(Source texts of formatted documents)

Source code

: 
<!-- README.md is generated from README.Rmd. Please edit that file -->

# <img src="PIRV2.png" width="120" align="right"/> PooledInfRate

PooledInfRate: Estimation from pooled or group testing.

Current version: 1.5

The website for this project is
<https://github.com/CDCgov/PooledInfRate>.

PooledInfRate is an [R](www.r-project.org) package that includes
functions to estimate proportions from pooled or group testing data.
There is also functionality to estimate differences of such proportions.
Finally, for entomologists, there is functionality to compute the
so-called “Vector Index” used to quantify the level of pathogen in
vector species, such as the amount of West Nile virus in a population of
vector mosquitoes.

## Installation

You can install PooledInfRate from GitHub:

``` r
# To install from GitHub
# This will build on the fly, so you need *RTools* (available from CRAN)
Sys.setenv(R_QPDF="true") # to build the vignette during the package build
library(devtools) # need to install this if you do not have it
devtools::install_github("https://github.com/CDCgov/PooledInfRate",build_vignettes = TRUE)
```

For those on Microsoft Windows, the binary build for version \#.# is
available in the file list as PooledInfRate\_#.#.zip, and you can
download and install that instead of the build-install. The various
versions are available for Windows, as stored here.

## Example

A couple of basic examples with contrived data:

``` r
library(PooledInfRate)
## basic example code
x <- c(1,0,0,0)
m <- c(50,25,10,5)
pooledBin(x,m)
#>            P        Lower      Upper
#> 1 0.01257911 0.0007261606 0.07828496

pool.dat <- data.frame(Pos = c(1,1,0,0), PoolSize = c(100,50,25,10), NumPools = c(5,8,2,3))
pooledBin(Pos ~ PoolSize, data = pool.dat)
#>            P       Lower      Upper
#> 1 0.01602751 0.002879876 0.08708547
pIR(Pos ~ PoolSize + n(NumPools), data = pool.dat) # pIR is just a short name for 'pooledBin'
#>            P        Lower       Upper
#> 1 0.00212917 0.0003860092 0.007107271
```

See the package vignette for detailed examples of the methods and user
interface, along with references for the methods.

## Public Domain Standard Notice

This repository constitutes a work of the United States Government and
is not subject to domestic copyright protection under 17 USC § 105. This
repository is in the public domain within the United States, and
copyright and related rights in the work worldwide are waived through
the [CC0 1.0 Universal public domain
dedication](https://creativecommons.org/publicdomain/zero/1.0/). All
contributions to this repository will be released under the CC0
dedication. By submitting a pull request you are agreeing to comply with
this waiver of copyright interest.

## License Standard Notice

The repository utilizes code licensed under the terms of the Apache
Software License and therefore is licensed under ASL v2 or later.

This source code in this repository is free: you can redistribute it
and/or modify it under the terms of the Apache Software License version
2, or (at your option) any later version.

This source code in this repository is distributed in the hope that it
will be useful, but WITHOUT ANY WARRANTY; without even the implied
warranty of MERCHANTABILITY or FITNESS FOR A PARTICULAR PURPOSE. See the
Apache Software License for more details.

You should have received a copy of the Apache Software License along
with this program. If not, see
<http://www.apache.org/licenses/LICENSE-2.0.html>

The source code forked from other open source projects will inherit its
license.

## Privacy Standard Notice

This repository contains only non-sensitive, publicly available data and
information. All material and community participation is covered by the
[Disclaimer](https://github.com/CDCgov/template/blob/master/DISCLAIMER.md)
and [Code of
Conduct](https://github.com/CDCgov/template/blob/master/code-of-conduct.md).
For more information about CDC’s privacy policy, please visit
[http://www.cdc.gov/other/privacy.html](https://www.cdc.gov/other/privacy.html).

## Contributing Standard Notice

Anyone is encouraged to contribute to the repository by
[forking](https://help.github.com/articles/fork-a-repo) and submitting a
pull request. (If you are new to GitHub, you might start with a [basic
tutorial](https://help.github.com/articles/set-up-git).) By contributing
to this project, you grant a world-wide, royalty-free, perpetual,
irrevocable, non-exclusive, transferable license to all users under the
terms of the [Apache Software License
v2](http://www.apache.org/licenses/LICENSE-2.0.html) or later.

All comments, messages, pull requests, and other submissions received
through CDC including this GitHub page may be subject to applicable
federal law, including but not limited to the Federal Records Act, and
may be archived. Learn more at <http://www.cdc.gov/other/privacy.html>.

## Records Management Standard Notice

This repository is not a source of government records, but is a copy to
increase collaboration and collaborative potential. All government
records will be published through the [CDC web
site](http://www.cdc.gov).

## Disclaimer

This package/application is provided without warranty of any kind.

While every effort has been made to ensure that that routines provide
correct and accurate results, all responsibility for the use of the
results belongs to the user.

PROMPT
Among the lines above, find the ones containing "Software" and copy them.

YOUR RESPONSE
Software License and therefore is licensed under ASL v2 or later.
and/or modify it under the terms of the Apache Software License version
Apache Software License for more details.
You should have received a copy of the Apache Software License along
terms of the [Apache Software License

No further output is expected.